The bancassurer said it is seeing the first signs of recovery in
financial markets, but cautioned that it expects economic
conditions to remain challenging "for some time." It raised its
cost savings target by 30% to EUR1.3 billion, from EUR1 billion,
but scrapped its dividend due to the uncertain conditions.
ING said it booked a net profit of EUR71 million in the second
quarter, down from the EUR1.92 billion profit it made a year
earlier but well above the net loss of EUR793 million it posted in
the first quarter. The profits were largely driven by its insurance
unit, which saw low claims in the U.S. and managed to cut costs and
sales expenses.
However, the figure was well below analysts' expectations for a
net profit of EUR388 million as it wrote down EUR584 million on the
value of its property portfolio and made EUR852 million of new
provisions for potential losses on its loan book.
It said it expects loan losses to be about the same amount in
the second half of the year.
ING, which received a EUR10 billion Dutch state capital
injection in October last year and received a EUR27.7 billion state
guarantee on its Alt-A mortgage portfolio in January, is trying to
cut costs from its operations around the world and is also trying
to sell assets worth EUR6 billion to EUR8 billion.
It said it had managed to cut 8,219 jobs by the end of the
second quarter, ahead of its target of 7,000 job cuts by the end of
this year.
SNS Securities analyst Maarten Altena, who is maintianing an
accumulate rating on the stock even though results were below
expectations, said he was disappointed that the E.U. still hadn't
decided on the measures ING needs to take to get approval for the
state aid it received.
ING Chief Executive Jan Hommen said discussions with the
European Commission on the restructuring plan that is needed for
definite approval of the Dutch state support "will commence in the
coming weeks and it is uncertain what the outcome will be."

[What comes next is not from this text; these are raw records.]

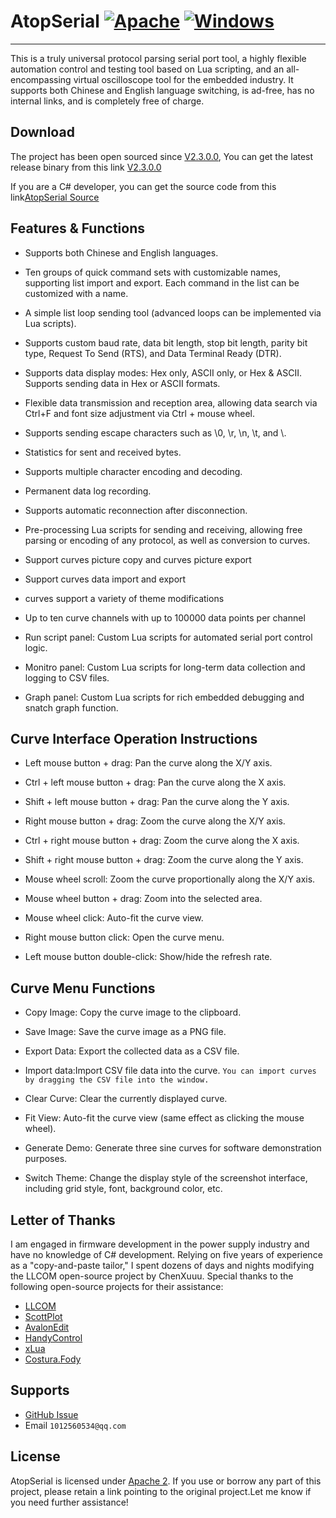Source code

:# AtopSerial [![Apache](https://img.shields.io/static/v1.svg?label=license&message=Apache+2&color=blue)](https://github.com/mt6595/AtopSerial/blob/main/LICENSE) [![Windows](https://img.shields.io/badge/Windows-passing-brightgreen)](https://github.com/mt6595/AtopSerial/blob/main/LICENSE)
***

This is a truly universal protocol parsing serial port tool, a highly flexible automation control and testing tool based on Lua scripting, and an all-encompassing virtual oscilloscope tool for the embedded industry. It supports both Chinese and English language switching, is ad-free, has no internal links, and is completely free of charge.

## Download
The project has been open sourced since [V2.3.0.0](https://github.com/mt6595/AtopSerial/releases/tag/V2.3.0.0), You can get the latest release binary from this link [V2.3.0.0](https://github.com/mt6595/AtopSerial/releases/tag/V2.3.0.0)

If you are a C# developer, you can get the source code from this link[AtopSerial Source](https://codeload.github.com/mt6595/AtopSerial/zip/refs/heads/master)

## Features & Functions
- Supports both Chinese and English languages.

- Ten groups of quick command sets with customizable names, supporting list import and export. Each command in the list can be customized with a name.

- A simple list loop sending tool (advanced loops can be implemented via Lua scripts).

- Supports custom baud rate, data bit length, stop bit length, parity bit type, Request To Send (RTS), and Data Terminal Ready (DTR).

- Supports data display modes: Hex only, ASCII only, or Hex & ASCII. Supports sending data in Hex or ASCII formats.

- Flexible data transmission and reception area, allowing data search via Ctrl+F and font size adjustment via Ctrl + mouse wheel.

- Supports sending escape characters such as \0, \r, \n, \t, and \\.

- Statistics for sent and received bytes.

- Supports multiple character encoding and decoding.

- Permanent data log recording.

- Supports automatic reconnection after disconnection.

- Pre-processing Lua scripts for sending and receiving, allowing free parsing or encoding of any protocol, as well as conversion to curves.

- Support curves picture copy and curves picture export

- Support curves data import and export

- curves support a variety of theme modifications

- Up to ten curve channels with up to 100000 data points per channel

- Run script panel: Custom Lua scripts for automated serial port control logic.

- Monitro panel: Custom Lua scripts for long-term data collection and logging to CSV files.

- Graph panel: Custom Lua scripts for rich embedded debugging and snatch graph  function.

## Curve Interface Operation Instructions
- Left mouse button + drag: Pan the curve along the X/Y axis.

- Ctrl + left mouse button + drag: Pan the curve along the X axis.

- Shift + left mouse button + drag: Pan the curve along the Y axis.

- Right mouse button + drag: Zoom the curve along the X/Y axis.

- Ctrl + right mouse button + drag: Zoom the curve along the X axis.

- Shift + right mouse button + drag: Zoom the curve along the Y axis.

- Mouse wheel scroll: Zoom the curve proportionally along the X/Y axis.

- Mouse wheel button + drag: Zoom into the selected area.

- Mouse wheel click: Auto-fit the curve view.

- Right mouse button click: Open the curve menu.

- Left mouse button double-click: Show/hide the refresh rate.

## Curve Menu Functions
- Copy Image: Copy the curve image to the clipboard.

- Save Image: Save the curve image as a PNG file.

- Export Data: Export the collected data as a CSV file.

- Import data:Import CSV file data into the curve.
`You can import curves by dragging the CSV file into the window.`

- Clear Curve: Clear the currently displayed curve.

- Fit View: Auto-fit the curve view (same effect as clicking the mouse wheel).

- Generate Demo: Generate three sine curves for software demonstration purposes.

- Switch Theme: Change the display style of the screenshot interface, including grid style, font, background color, etc.
## Letter of Thanks
I am engaged in firmware development in the power supply industry and have no knowledge of C# development. Relying on five years of experience as a "copy-and-paste tailor," I spent dozens of days and nights modifying the LLCOM open-source project by ChenXuuu. Special thanks to the following open-source projects for their assistance:
- [LLCOM](https://github.com/chenxuuu/llcom)
- [ScottPlot](https://github.com/ScottPlot/ScottPlot)
- [AvalonEdit](https://github.com/icsharpcode/AvalonEdit)
- [HandyControl](https://github.com/HandyOrg/HandyControl)
- [xLua](https://github.com/Tencent/xLua)
- [Costura.Fody](https://github.com/Fody/Costura)

## Supports
- [GitHub Issue](https://github.com/mt6595/AtopSerial/issues)
- Email `1012560534@qq.com`

## License
AtopSerial is licensed under [Apache 2](https://github.com/mt6595/AtopSerial/blob/main/LICENSE). If you use or borrow any part of this project, please retain a link pointing to the original project.Let me know if you need further assistance!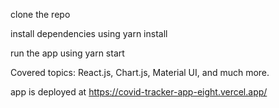 clone the repo

install dependencies using yarn install

run the app using yarn start

Covered topics: React.js, Chart.js, Material UI, and much more.

app is deployed at https://covid-tracker-app-eight.vercel.app/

In its statement, the company said the EC's decision "could lead
to significant changes for ING Group going forward," but Hommen
declined to elaborate.
The CEO said ING wants to repay the Dutch state support as soon
as possible, but couldn't say when because of the economic
uncertainty. He said the main priority is to keep ING viable.
At 0800 GMT, ING's shares were 6.9% lower at EUR8.49.